Probing the rocky relationship between technology and literature

Probing the rocky relationship 
between technology and literature
Probing the rocky relationship between technology and literature
By Alyssa A. Botelho, Crimson Staff Writer

In the heart of Maxwell-Dworkin Laboratory, Professor Harry R. Lewis ’68 rests his hands on a desk cluttered with old hard drives and a chunky 15GB iPod, its back open to expose its intricate hardware. This is to be expected: Lewis is a professor of computer science. And yet the walls, the carpeted floor, and even the free countertops are overwhelmingly covered with stacks and stacks of books. A pioneer in the booming digital field, Lewis—like so many of us—still surrounds himself each day with beloved paperbacks and hardcovers.

As the former Dean of Harvard College, Lewis is very familiar with the reading habits of our ‘digital generation.’ Readers can tap glittering iPad screens to jump from chapter to chapter, and respond to ‘tweets’ in between. “The digitalization of reading material—and the death of deep reading—is an interesting debate with violent feelings on both sides,” he says.

There is no doubt that the advent of the Digital Age has transformed how readers read and writers write. In response to these developments, several courses have sprung up in both the History of Science and English departments to investigate the changing relationship between reader and writer in the digital age. In late October the Radcliffe Institute for Advanced Study will also host an interdisciplinary conference entitled “Why Books?” to explore the interaction between literature and technology from an historical perspective.

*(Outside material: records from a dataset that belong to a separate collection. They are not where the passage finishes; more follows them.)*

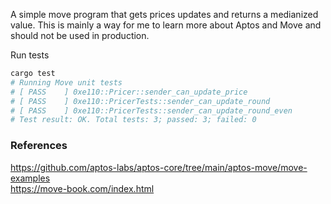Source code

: A simple move program that gets prices updates and returns a medianized value. This is mainly a way for me to learn more about Aptos and Move and should not be used in production.

Run tests
```bash
cargo test
# Running Move unit tests
# [ PASS    ] 0xe110::Pricer::sender_can_update_price
# [ PASS    ] 0xe110::PricerTests::sender_can_update_round
# [ PASS    ] 0xe110::PricerTests::sender_can_update_round_even
# Test result: OK. Total tests: 3; passed: 3; failed: 0
```

### References
https://github.com/aptos-labs/aptos-core/tree/main/aptos-move/move-examples  
https://move-book.com/index.html  
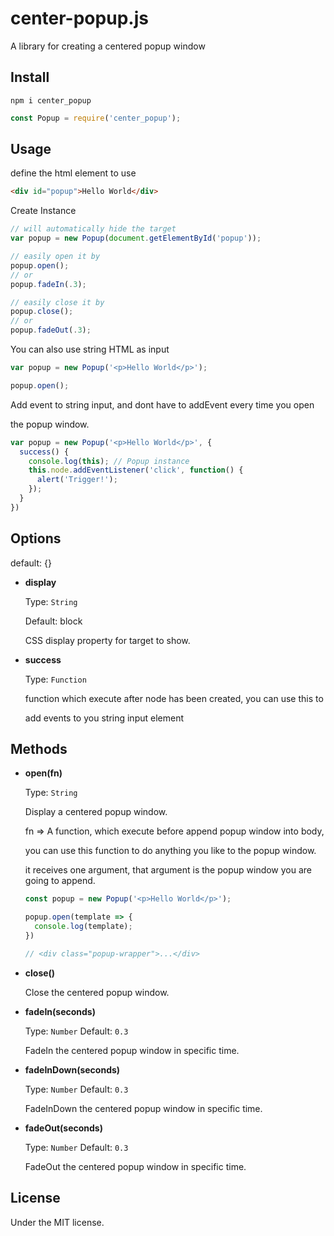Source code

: # center-popup.js
A library for creating a centered popup window

## Install

```
npm i center_popup
```

```js
const Popup = require('center_popup');
```

## Usage

define the html element to use

```html
<div id="popup">Hello World</div>
```

Create Instance

```js
// will automatically hide the target
var popup = new Popup(document.getElementById('popup'));

// easily open it by
popup.open();
// or
popup.fadeIn(.3);

// easily close it by
popup.close();
// or
popup.fadeOut(.3);
```

You can also use string HTML as input

```js
var popup = new Popup('<p>Hello World</p>');

popup.open();
```

Add event to string input, and dont have to addEvent every time you open 

the popup window.

```js
var popup = new Popup('<p>Hello World</p>', {
  success() {
    console.log(this); // Popup instance
    this.node.addEventListener('click', function() {
      alert('Trigger!');
    });
  }
})
```


## Options

default: {}

- **display**

  Type: `String`

  Default: block

  CSS display property for target to show.

- **success**

  Type: `Function`

  function which execute after node has been created, you can use this to 

  add events to you string input element

  
## Methods

- **open(fn)**

  Type: `String`

  Display a centered popup window.

  fn => A function, which execute before append popup window into body, 

  you can use this function to do anything you like to the popup window.

  it receives one argument, that argument is the popup window you are going to append.

  ```js
  const popup = new Popup('<p>Hello World</p>');

  popup.open(template => {
    console.log(template);
  })

  // <div class="popup-wrapper">...</div>
  ```
  
- **close()**

  Close the centered popup window.
  
- **fadeIn(seconds)**

  Type: `Number` Default: `0.3`

  FadeIn the centered popup window in specific time.

- **fadeInDown(seconds)**

  Type: `Number` Default: `0.3`

  FadeInDown the centered popup window in specific time.

- **fadeOut(seconds)**

  Type: `Number` Default: `0.3`

  FadeOut the centered popup window in specific time.

## License

Under the MIT license.
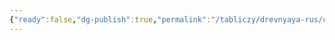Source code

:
 ```yaml
---
{"ready":false,"dg-publish":true,"permalink":"/tabliczy/drevnyaya-rus/czerkov-sv-georgiya/","dgPassFrontmatter":true}
---
```



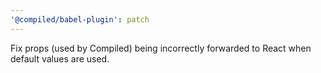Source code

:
```yaml
---
'@compiled/babel-plugin': patch
---
```


Fix props (used by Compiled) being incorrectly forwarded to React when default values are used.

The experts involved in this discourse all agree that new technology is redefining our experience of literature; they differ only in their focus. Some argue that our critical interpretation of literature must necessarily adjust to these new developments. Others add that writers themselves are adjusting to cater to readers behind LCD screens. However, the interplay between scientific advance and literary work can be traced to authors writing long before the digital age. In the greater historical context of the book, even the shift from print to digital form is not entirely unique; it is but another important transition in the long chain of the book’s evolution.

DIGITAL DIVERSIONS

Though Lewis has devoted his career to the innovations of computer science, he remains a traditionalist when it comes to the written word. Gesturing toward the stacks of bound volumes behind him, Lewis says, “I don’t mean to be a curmudgeon, but it was challenging to read through ‘War and Peace’ before the Kindle. Now it’s difficult to read just a page of ‘War and Peace’ without going to check your email.”

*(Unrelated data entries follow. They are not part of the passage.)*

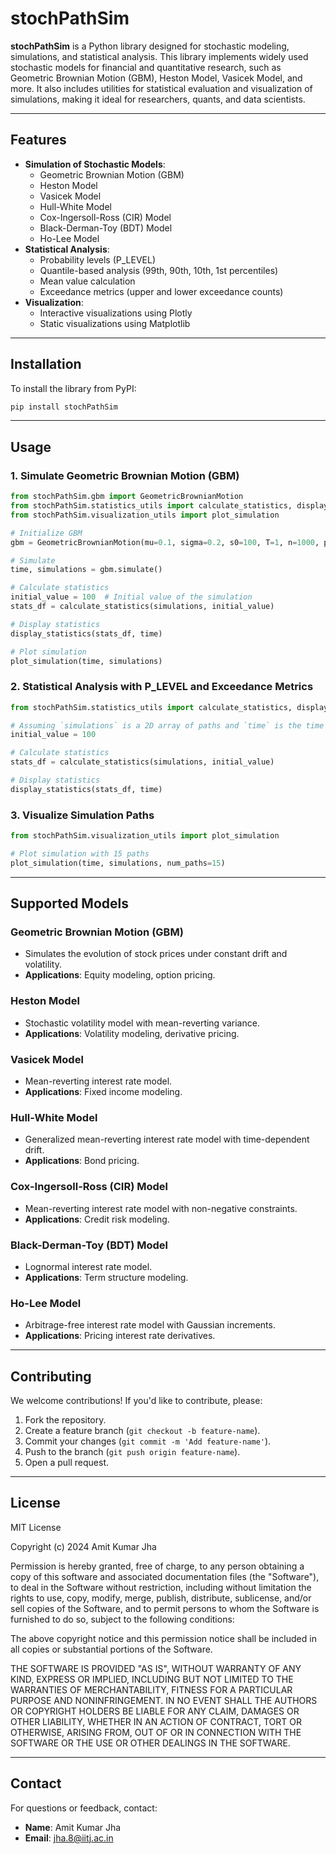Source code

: # stochPathSim

**stochPathSim** is a Python library designed for stochastic modeling, simulations, and statistical analysis. This library implements widely used stochastic models for financial and quantitative research, such as Geometric Brownian Motion (GBM), Heston Model, Vasicek Model, and more. It also includes utilities for statistical evaluation and visualization of simulations, making it ideal for researchers, quants, and data scientists.

---

## Features
- **Simulation of Stochastic Models**:
  - Geometric Brownian Motion (GBM)
  - Heston Model
  - Vasicek Model
  - Hull-White Model
  - Cox-Ingersoll-Ross (CIR) Model
  - Black-Derman-Toy (BDT) Model
  - Ho-Lee Model
- **Statistical Analysis**:
  - Probability levels (P_LEVEL)
  - Quantile-based analysis (99th, 90th, 10th, 1st percentiles)
  - Mean value calculation
  - Exceedance metrics (upper and lower exceedance counts)
- **Visualization**:
  - Interactive visualizations using Plotly
  - Static visualizations using Matplotlib

---

## Installation

To install the library from PyPI:

```bash
pip install stochPathSim
```

---

## Usage

### 1. **Simulate Geometric Brownian Motion (GBM)**

```python
from stochPathSim.gbm import GeometricBrownianMotion
from stochPathSim.statistics_utils import calculate_statistics, display_statistics
from stochPathSim.visualization_utils import plot_simulation

# Initialize GBM
gbm = GeometricBrownianMotion(mu=0.1, sigma=0.2, s0=100, T=1, n=1000, paths=1000)

# Simulate
time, simulations = gbm.simulate()

# Calculate statistics
initial_value = 100  # Initial value of the simulation
stats_df = calculate_statistics(simulations, initial_value)

# Display statistics
display_statistics(stats_df, time)

# Plot simulation
plot_simulation(time, simulations)
```

### 2. **Statistical Analysis with P_LEVEL and Exceedance Metrics**

```python
from stochPathSim.statistics_utils import calculate_statistics, display_statistics

# Assuming `simulations` is a 2D array of paths and `time` is the time vector
initial_value = 100

# Calculate statistics
stats_df = calculate_statistics(simulations, initial_value)

# Display statistics
display_statistics(stats_df, time)
```

### 3. **Visualize Simulation Paths**

```python
from stochPathSim.visualization_utils import plot_simulation

# Plot simulation with 15 paths
plot_simulation(time, simulations, num_paths=15)
```

---

## Supported Models

### Geometric Brownian Motion (GBM)
- Simulates the evolution of stock prices under constant drift and volatility.
- **Applications**: Equity modeling, option pricing.

### Heston Model
- Stochastic volatility model with mean-reverting variance.
- **Applications**: Volatility modeling, derivative pricing.

### Vasicek Model
- Mean-reverting interest rate model.
- **Applications**: Fixed income modeling.

### Hull-White Model
- Generalized mean-reverting interest rate model with time-dependent drift.
- **Applications**: Bond pricing.

### Cox-Ingersoll-Ross (CIR) Model
- Mean-reverting interest rate model with non-negative constraints.
- **Applications**: Credit risk modeling.

### Black-Derman-Toy (BDT) Model
- Lognormal interest rate model.
- **Applications**: Term structure modeling.

### Ho-Lee Model
- Arbitrage-free interest rate model with Gaussian increments.
- **Applications**: Pricing interest rate derivatives.

---

## Contributing
We welcome contributions! If you'd like to contribute, please:
1. Fork the repository.
2. Create a feature branch (`git checkout -b feature-name`).
3. Commit your changes (`git commit -m 'Add feature-name'`).
4. Push to the branch (`git push origin feature-name`).
5. Open a pull request.

---

## License

MIT License

Copyright (c) 2024 Amit Kumar Jha

Permission is hereby granted, free of charge, to any person obtaining a copy of this software and associated documentation files (the "Software"), to deal in the Software without restriction, including without limitation the rights to use, copy, modify, merge, publish, distribute, sublicense, and/or sell copies of the Software, and to permit persons to whom the Software is furnished to do so, subject to the following conditions:

The above copyright notice and this permission notice shall be included in all copies or substantial portions of the Software.

THE SOFTWARE IS PROVIDED "AS IS", WITHOUT WARRANTY OF ANY KIND, EXPRESS OR IMPLIED, INCLUDING BUT NOT LIMITED TO THE WARRANTIES OF MERCHANTABILITY, FITNESS FOR A PARTICULAR PURPOSE AND NONINFRINGEMENT. IN NO EVENT SHALL THE AUTHORS OR COPYRIGHT HOLDERS BE LIABLE FOR ANY CLAIM, DAMAGES OR OTHER LIABILITY, WHETHER IN AN ACTION OF CONTRACT, TORT OR OTHERWISE, ARISING FROM, OUT OF OR IN CONNECTION WITH THE SOFTWARE OR THE USE OR OTHER DEALINGS IN THE SOFTWARE.

---

## Contact
For questions or feedback, contact:
- **Name**: Amit Kumar Jha
- **Email**: jha.8@iitj.ac.in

Like many, he is concerned that the attention and imagination required to read difficult texts is disappearing with the fast-paced clicks and taps of electronic books. “I worry that people growing up today are losing the experience of deep reading—of losing yourself entirely in a novel and trying on new identities,” Lewis says. “How can you do so if a hyperlink or an email jolts you back into the here-and-now?”

In a June 2010 essay for the New York Times entitled “My Backlogged Pages,” author John Feffer explains his similar reluctance to give up his physical library. He links their physical presence to their imaginative power. “They are just not books after all,” he writes. “Provided I hold on to this library, I can still pretend that I will be all the people that I imagined I would be as a teenager, as I wandered the church book sale and selected gifts for my future selves.”

One person who seeks to understand the dilemma of the reader in this digital era is Associate Professor Adelheid Voskuhl in the History of Science department. Voskuhl is an historian of technology who uses literary theory to explore the relationship between technology, the text, and its author. Her new course, History of Science 284: “Technology and the Text: Machines and Discourse in Historical and Literary Inquiry,” questions how our interpretation of text and its media may change in the future.

Beginning half a century ago, she says, literary theorists started to think that not a single element of the text—about the literature itself or its medium—could be neglected in critical interpretation. “In the 1960s, scholars no longer took for granted that text is simply what’s written on the page—there is always a medium for the text, an author, and an intention,” Voskuhl says.

However, this theory came into being in a world of print. “Even if I were to attempt the standard practice of interpreting a poem, how would my interpretation change from print to digital media? Would my computer be a part of the text itself? Does the act of clicking a hyperlink bring the autonomy of the reader and writer into question?” Voskuhl says. “In the digital age, we theorists are struggling to find what we can translate from those earlier decades.”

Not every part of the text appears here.